Gelähmte, die sich wieder bewegen, Taube, die wieder hören, Blinde, die wieder sehen können – keine Zukunftsmusik, sondern bereits Realität. Schnittstellen zwischen Hirn und Computer, sogenannte „BCIs“ (Brain-Computer-Interfaces), und aktive medizinische Implantate (AMIs) machen zuvor Unmögliches möglich. Durch miniaturisierte Elektronik können das Gehirn, aber auch Organe & Co., mit der Außenwelt, wie beispielsweise Computern, Prothesen und anderen Geräten, in Kontakt treten, Informationen liefern und Impulse erhalten. Die bidirektionale Kommunikation ist ein Gamechanger in der modernen Medizin und für betroffene PatientInnen oftmals die einzige Chance, ihre Lebensqualität zu verbessern oder gar ihr Leben zu retten. Produkte und Technologie-Lösungen von SCHOTT sind bei diesem medizinischen Fortschritt wichtige Ermöglicher.

Christine Fuhr, PR & Communications Manager at SCHOTT

Von Christine Fuhr

14 min read

Bahnbrechende Neurotechnologie: Hermetisch verkapselte Mini-Implantate ermöglichen PatientInnen langfristig wieder ein "normales" Leben.

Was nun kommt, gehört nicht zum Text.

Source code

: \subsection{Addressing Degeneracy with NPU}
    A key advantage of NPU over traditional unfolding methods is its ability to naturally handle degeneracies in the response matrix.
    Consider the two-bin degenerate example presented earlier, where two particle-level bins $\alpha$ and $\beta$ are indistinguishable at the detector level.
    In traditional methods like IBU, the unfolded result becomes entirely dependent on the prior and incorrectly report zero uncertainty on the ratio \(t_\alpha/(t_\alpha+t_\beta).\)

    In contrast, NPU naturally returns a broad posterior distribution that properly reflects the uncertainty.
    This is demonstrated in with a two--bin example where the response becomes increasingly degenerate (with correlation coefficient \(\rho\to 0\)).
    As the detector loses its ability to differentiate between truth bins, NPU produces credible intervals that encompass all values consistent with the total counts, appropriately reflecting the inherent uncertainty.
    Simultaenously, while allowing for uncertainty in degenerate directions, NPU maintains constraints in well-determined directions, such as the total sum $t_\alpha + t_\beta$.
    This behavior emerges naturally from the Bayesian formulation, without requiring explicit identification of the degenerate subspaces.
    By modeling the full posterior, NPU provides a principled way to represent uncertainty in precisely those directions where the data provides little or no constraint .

  • Gehirn-Computer-Schnittstellen (BCI) und aktive medizinische Implantate (AMI) revolutionieren die Medizin, indem sie z. B. Gelähmten sich zu bewegen, Tauben das Hören und Blinden das Sehen zu ermöglichen.
  • Seit der Erfindung des Herzschrittmachers hat sich die Medizintechnik weiterentwickelt. Experte Claude Clement erklärt, wie es dazu kam und gibt einen Einblick in das faszinierende Potenzial von Implantaten.
  • Die Glasverkapselungstechnologie von SCHOTT Primoceler ist der Schlüssel für medizinische Implantate der nächsten Generation, die biokompatibel und haltbar sind. Die innovative Technik ermöglicht kleinere, effizientere Implantate, die länger sicher im Körper verbleiben können.

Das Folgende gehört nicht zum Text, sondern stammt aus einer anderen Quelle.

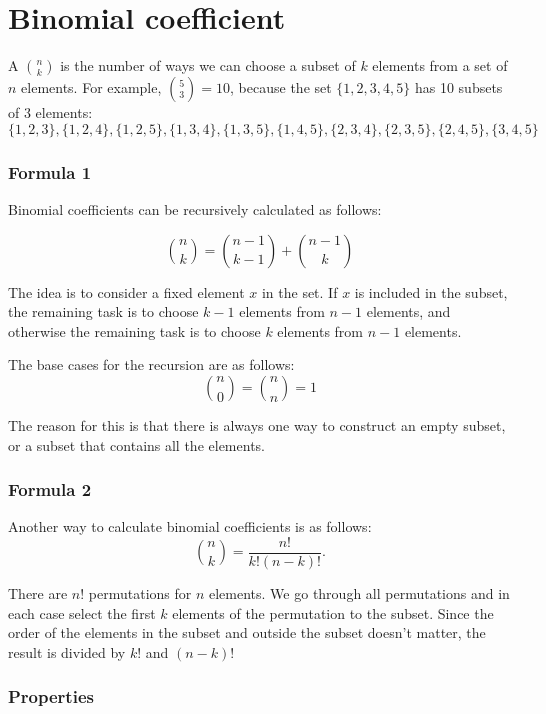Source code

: \section{Binomial coefficient}


A  ${n \choose k}$
is the number of ways we can choose a subset
of $k$ elements from a set of $n$ elements.
For example, ${5 \choose 3}=10$,
because the set $\{1,2,3,4,5\}$
has 10 subsets of 3 elements:
\[ \{1,2,3\}, \{1,2,4\}, \{1,2,5\}, \{1,3,4\}, \{1,3,5\}, 
\{1,4,5\}, \{2,3,4\}, \{2,3,5\}, \{2,4,5\}, \{3,4,5\} \]

\subsubsection{Formula 1}

Binomial coefficients can be
recursively calculated as follows:

\[
{n \choose k}  =  {n-1 \choose k-1} + {n-1 \choose k}
\]

The idea is to consider a fixed
element $x$ in the set.
If $x$ is included in the subset,
the remaining task is to choose $k-1$
elements from $n-1$ elements,
and otherwise
the remaining task is to choose $k$ elements from $n-1$ elements.

The base cases for the recursion are as follows:
\[
{n \choose 0}  =  {n \choose n} = 1
\]

The reason for this is that there is always
one way to construct an empty subset,
or a subset that contains all the elements.

\subsubsection{Formula 2}

Another way to calculate binomial coefficients is as follows:
\[
{n \choose k}  =  \frac{n!}{k!(n-k)!}.
\]

There are $n!$ permutations for $n$ elements.
We go through all permutations and in each case
select the first $k$ elements of the permutation
to the subset.
Since the order of the elements in the subset
and outside the subset doesn't matter,
the result is divided by $k!$ and $(n-k)!$

\subsubsection{Properties}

Mit Neurotechnologie Lebensqualität verbessern

Rund 85 Milliarden von Neuronen im Gehirn machen den Menschen zum Menschen. Sie ermöglichen komplexe Denkvorgänge, emotionale Tiefe und das Bewusstsein, das uns von anderen Lebewesen unterscheidet, und steuern unsere Körperfunktionen. Jedes Neuron knüpft rund 10.000 Verbindungen zu anderen ähnlichen Zellen. Umwelt, Körper und Gehirn sind im Kosmos elektrischer Signale in ständigem Dialog. Das komplexe Netzwerk ist jedoch äußerst störanfällig, sei es aufgrund von Geburtsfehlern, Krankheiten, Unfällen, Degeneration oder altersbedingtem Abbau – mit gravierenden Folgen für Gesundheit und Wohlbefinden Betroffener.  

Neurologische Störungen zu mildern oder sogar zu beheben, ermöglicht seit den 1960er Jahren erstmals im Körper implantierte Elektronik. Der Fokus aktiver medizinischer Implantate (AMI) lag dabei primär auf der Behandlung von Herzerkrankungen. Der erste Patient mit Herzschrittmacher lebte weitere 43 Jahre, anstatt nur wenige Monate. In den Achtziger- und Neunzigerjahren folgten implantierbare Herz-Defibrillatoren.

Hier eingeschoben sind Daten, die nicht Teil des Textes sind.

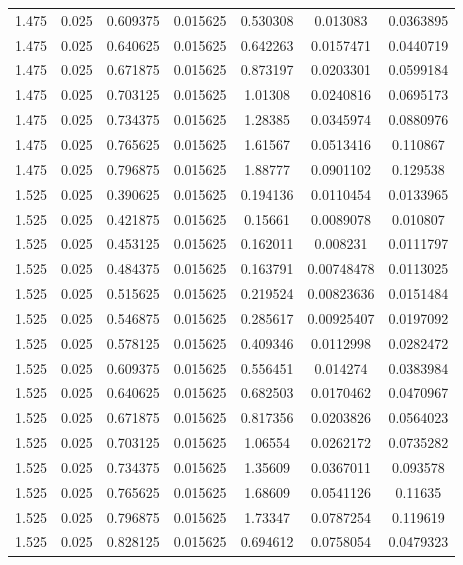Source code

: \begin{table}[bh]
\begin{center}
{\begin{tabular}{ccccccc}
1.475	 & 0.025 & 	0.609375	 & 0.015625	 & 0.530308	 & 0.013083	 & 0.0363895 \\ 
1.475	 & 0.025 & 	0.640625	 & 0.015625	 & 0.642263	 & 0.0157471	 & 0.0440719 \\ 
1.475	 & 0.025 & 	0.671875	 & 0.015625	 & 0.873197	 & 0.0203301	 & 0.0599184 \\ 
1.475	 & 0.025 & 	0.703125	 & 0.015625	 & 1.01308	 & 0.0240816	 & 0.0695173 \\ 
1.475	 & 0.025 & 	0.734375	 & 0.015625	 & 1.28385	 & 0.0345974	 & 0.0880976 \\ 
1.475	 & 0.025 & 	0.765625	 & 0.015625	 & 1.61567	 & 0.0513416	 & 0.110867 \\ 
1.475	 & 0.025 & 	0.796875	 & 0.015625	 & 1.88777	 & 0.0901102	 & 0.129538 \\ 
1.525	 & 0.025 & 	0.390625	 & 0.015625	 & 0.194136	 & 0.0110454	 & 0.0133965 \\ 
1.525	 & 0.025 & 	0.421875	 & 0.015625	 & 0.15661	 & 0.0089078	 & 0.010807 \\ 
1.525	 & 0.025 & 	0.453125	 & 0.015625	 & 0.162011	 & 0.008231	 & 0.0111797 \\ 
1.525	 & 0.025 & 	0.484375	 & 0.015625	 & 0.163791	 & 0.00748478	 & 0.0113025 \\ 
1.525	 & 0.025 & 	0.515625	 & 0.015625	 & 0.219524	 & 0.00823636	 & 0.0151484 \\ 
1.525	 & 0.025 & 	0.546875	 & 0.015625	 & 0.285617	 & 0.00925407	 & 0.0197092 \\ 
1.525	 & 0.025 & 	0.578125	 & 0.015625	 & 0.409346	 & 0.0112998	 & 0.0282472 \\ 
1.525	 & 0.025 & 	0.609375	 & 0.015625	 & 0.556451	 & 0.014274	 & 0.0383984 \\ 
1.525	 & 0.025 & 	0.640625	 & 0.015625	 & 0.682503	 & 0.0170462	 & 0.0470967 \\ 
1.525	 & 0.025 & 	0.671875	 & 0.015625	 & 0.817356	 & 0.0203826	 & 0.0564023 \\ 
1.525	 & 0.025 & 	0.703125	 & 0.015625	 & 1.06554	 & 0.0262172	 & 0.0735282 \\ 
1.525	 & 0.025 & 	0.734375	 & 0.015625	 & 1.35609	 & 0.0367011	 & 0.093578 \\ 
1.525	 & 0.025 & 	0.765625	 & 0.015625	 & 1.68609	 & 0.0541126	 & 0.11635 \\ 
1.525	 & 0.025 & 	0.796875	 & 0.015625	 & 1.73347	 & 0.0787254	 & 0.119619 \\ 
1.525	 & 0.025 & 	0.828125	 & 0.015625	 & 0.694612	 & 0.0758054	 & 0.0479323 \\ 

\end{tabular}}
\end{center}
\end{table}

Artistic representation of a neural network section against a blue background.

Die Erfahrungen mit kardialen Implantaten bildeten die Basis für Neuroimplantate, da sie Daten lieferten, wie der menschliche Körper auf Langzeitimplantation reagiert. „Die Erfolgsstory aktiver medizinischer Implantate startete im letzten Jahrtausend mit dem Zeitalter des Herzrhythmus-Mangements“, erläutert Claude Clement, Experte und freier Berater für aktive medizinische Implantate und Neurotechnologie. „Heute können Herzschrittmacher zur Stimulation und Überwachung durch drahtlose Fernkommunikation für PatientInnen individuell programmiert werden – ganz im Gegensatz zu Medikamenten, die „nur“ für den Durchschnittsmenschen hergestellt werden".  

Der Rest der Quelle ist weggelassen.